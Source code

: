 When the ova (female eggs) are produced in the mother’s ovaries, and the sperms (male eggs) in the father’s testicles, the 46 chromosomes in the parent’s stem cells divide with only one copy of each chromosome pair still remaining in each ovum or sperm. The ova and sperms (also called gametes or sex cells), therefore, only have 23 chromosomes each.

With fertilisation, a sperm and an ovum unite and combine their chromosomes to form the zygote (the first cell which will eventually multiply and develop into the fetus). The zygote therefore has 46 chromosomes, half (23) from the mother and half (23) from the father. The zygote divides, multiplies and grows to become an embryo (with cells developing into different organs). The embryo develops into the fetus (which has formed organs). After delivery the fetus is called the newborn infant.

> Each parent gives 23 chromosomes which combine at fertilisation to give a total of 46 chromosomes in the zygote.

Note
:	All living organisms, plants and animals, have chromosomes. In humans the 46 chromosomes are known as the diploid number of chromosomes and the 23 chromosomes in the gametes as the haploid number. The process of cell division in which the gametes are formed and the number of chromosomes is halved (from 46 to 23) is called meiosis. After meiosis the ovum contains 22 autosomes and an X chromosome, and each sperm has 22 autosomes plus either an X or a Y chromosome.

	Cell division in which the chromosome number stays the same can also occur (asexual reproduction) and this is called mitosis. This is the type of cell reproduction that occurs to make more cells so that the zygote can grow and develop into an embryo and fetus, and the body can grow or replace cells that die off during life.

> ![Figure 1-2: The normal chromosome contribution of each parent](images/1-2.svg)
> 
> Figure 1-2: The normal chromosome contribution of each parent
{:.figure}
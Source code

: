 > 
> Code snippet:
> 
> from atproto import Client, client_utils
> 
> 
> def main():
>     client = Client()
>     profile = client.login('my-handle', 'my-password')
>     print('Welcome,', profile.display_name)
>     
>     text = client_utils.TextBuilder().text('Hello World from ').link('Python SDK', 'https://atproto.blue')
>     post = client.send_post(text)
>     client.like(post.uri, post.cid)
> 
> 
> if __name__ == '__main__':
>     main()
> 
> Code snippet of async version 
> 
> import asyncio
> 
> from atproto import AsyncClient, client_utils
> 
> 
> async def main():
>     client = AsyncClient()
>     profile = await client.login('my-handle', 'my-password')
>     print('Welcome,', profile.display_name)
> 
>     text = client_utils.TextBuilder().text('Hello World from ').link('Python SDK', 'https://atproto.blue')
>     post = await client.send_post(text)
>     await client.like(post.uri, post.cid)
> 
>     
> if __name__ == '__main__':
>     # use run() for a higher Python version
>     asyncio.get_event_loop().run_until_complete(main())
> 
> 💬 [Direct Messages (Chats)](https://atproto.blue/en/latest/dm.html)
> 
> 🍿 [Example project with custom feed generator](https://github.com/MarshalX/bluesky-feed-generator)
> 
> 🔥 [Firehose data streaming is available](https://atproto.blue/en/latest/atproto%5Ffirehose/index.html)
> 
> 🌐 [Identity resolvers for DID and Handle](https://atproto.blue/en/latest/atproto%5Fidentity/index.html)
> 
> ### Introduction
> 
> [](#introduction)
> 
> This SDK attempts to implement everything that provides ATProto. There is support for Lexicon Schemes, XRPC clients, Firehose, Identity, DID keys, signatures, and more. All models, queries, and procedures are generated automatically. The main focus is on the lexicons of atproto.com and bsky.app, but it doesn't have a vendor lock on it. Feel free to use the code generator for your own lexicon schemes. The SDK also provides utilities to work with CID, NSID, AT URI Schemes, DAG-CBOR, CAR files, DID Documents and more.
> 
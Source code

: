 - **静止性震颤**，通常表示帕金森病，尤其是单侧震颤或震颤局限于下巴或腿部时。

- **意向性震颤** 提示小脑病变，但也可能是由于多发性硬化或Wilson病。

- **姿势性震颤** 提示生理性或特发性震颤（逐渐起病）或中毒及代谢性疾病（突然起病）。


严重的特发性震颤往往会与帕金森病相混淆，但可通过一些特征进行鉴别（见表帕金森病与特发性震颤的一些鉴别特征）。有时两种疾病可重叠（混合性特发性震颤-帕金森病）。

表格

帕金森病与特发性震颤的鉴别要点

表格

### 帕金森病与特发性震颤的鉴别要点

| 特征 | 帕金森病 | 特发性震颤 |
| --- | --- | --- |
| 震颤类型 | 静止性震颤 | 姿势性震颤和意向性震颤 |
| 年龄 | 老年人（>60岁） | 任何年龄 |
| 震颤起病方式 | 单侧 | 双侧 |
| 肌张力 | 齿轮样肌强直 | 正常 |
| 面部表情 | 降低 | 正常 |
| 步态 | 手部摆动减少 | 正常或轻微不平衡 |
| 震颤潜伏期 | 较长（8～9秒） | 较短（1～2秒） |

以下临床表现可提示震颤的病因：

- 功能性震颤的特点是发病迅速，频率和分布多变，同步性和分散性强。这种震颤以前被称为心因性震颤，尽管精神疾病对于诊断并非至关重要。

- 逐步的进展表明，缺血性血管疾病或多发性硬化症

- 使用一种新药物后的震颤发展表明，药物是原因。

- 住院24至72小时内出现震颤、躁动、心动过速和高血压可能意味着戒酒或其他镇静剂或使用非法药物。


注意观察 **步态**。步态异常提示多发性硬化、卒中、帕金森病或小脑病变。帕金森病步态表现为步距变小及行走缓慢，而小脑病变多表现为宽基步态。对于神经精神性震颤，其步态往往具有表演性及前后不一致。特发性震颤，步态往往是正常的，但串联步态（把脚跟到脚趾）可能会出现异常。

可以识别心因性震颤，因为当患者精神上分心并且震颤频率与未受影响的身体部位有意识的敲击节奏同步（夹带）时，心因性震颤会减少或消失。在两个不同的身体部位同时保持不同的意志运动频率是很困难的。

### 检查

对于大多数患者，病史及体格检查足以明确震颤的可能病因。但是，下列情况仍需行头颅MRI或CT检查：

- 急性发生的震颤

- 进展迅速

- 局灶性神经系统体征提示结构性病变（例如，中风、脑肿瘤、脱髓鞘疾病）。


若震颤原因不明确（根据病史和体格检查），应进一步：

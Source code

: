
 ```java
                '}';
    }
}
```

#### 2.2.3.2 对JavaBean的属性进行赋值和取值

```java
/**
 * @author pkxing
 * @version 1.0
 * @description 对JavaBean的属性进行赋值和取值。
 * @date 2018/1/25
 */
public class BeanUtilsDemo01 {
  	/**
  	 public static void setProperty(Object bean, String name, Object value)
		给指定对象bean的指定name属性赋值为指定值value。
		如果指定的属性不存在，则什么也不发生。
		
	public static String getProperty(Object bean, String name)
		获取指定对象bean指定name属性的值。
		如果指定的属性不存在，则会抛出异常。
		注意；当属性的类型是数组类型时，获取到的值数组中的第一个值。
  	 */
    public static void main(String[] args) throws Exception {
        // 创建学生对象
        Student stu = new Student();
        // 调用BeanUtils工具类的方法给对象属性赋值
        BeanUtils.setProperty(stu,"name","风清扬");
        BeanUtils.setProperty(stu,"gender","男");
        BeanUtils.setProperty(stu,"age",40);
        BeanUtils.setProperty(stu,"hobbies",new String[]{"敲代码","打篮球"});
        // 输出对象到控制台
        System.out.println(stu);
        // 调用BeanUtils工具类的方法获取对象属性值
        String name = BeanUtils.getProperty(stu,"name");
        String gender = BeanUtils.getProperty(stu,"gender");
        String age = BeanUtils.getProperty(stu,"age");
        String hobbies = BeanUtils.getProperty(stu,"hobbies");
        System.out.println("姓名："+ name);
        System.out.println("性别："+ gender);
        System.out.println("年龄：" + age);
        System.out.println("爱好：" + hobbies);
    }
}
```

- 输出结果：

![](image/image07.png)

---------------

= Required work =
Report each line of the data that includes the string "login".

= Answer space =
>     profile = client.login('my-handle', 'my-password')
>     profile = await client.login('my-handle', 'my-password')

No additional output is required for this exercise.